I co-founded console.dev back in 2021 because there wasn’t anywhere for experienced developers to find good tools.
There are so many interesting tools for developers, so writing short reviews every week has been a lot of fun. Four years later and the newsletter now goes out to almost 30k engineers each week.
At the same time as writing console.dev I also started to get into security. I learned a lot working through HackTheBox challenges and completing their Certified Bug Bounty Hunter track.
This led me to ask: where are all the security tools for developers?
There are loads of good tools to help you write more secure code. Semgrep. Trunk. Dependabot. TruffleHog. GitHub code scanning.
But when you push to production, you end up using something like Cloudflare. Network level filters serve a purpose, but they aren’t built for developers creating modern applications deployed to modern platforms.
Who is logged in? What pricing plan are they on? Should your application simply block a request or do you want to flag an account for review? Trigger a re-auth? Send a JSON response that matches your API schema?
Looking around, I realized there were no security tools designed to help developers protect their applications in a way that makes sense today.
Try putting Cloudflare in front of Vercel – it doesn’t work well. How do you take advantage of Fly.io’s anycast proxy if you have another proxy in front of it? Do you really only test new security rules in production?
Security through network filtering is always going to be a separate system outside of your code which can’t be tested locally and has no idea about the details of your application. Developers need a set of tools that solve real problems in the way they’re used to – with code.

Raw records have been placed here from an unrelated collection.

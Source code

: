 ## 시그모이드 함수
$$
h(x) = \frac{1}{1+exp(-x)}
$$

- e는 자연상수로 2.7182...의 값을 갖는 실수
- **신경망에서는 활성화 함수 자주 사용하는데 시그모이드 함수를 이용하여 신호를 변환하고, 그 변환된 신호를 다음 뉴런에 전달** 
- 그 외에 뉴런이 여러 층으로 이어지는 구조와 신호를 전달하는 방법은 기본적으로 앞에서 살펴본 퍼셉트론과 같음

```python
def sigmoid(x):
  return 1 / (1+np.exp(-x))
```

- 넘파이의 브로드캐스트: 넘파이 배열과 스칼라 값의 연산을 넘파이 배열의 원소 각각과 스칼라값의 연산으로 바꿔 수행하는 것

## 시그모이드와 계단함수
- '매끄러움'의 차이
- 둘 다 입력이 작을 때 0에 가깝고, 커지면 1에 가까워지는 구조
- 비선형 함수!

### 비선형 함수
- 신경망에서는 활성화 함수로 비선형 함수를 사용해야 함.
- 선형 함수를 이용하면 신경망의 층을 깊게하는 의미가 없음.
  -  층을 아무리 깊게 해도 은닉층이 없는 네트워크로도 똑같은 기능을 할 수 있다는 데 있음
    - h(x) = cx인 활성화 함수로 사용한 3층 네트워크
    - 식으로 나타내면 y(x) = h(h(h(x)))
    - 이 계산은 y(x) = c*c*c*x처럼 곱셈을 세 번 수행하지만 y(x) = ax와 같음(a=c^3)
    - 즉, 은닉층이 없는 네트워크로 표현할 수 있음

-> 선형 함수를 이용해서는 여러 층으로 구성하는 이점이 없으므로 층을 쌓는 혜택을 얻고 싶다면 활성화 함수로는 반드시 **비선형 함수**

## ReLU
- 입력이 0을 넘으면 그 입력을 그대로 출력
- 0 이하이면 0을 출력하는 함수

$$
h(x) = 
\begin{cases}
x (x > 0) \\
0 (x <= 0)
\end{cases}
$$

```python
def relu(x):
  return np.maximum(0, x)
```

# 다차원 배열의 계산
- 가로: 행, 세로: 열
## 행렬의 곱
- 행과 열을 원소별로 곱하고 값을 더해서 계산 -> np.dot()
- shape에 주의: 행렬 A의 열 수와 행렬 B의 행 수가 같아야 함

So I decided to start Arcjet. We’re building native security for Next.js, Node.js, Bun, SvelteKit, Vercel, Netlify, Fly.io and other modern frameworks & platforms to help developers protect their apps in production.
Whether you’re getting spam or fraudulent signups, have unwanted AI bots scraping your content, or need to distinguish API traffic between anonymous free users and paying customers, Arcjet helps developers tackle security challenges directly in code.
And today I’m excited to announce our $3.6 million seed funding led by Andreessen Horowitz. Read the full announcement on the Arcjet blog and sign up to try the product.
Security tooling has been lagging behind, forcing developers to put up with legacy systems detached from their normal coding workflow and with a sub-par developer experience. I’m excited to be working on changing that!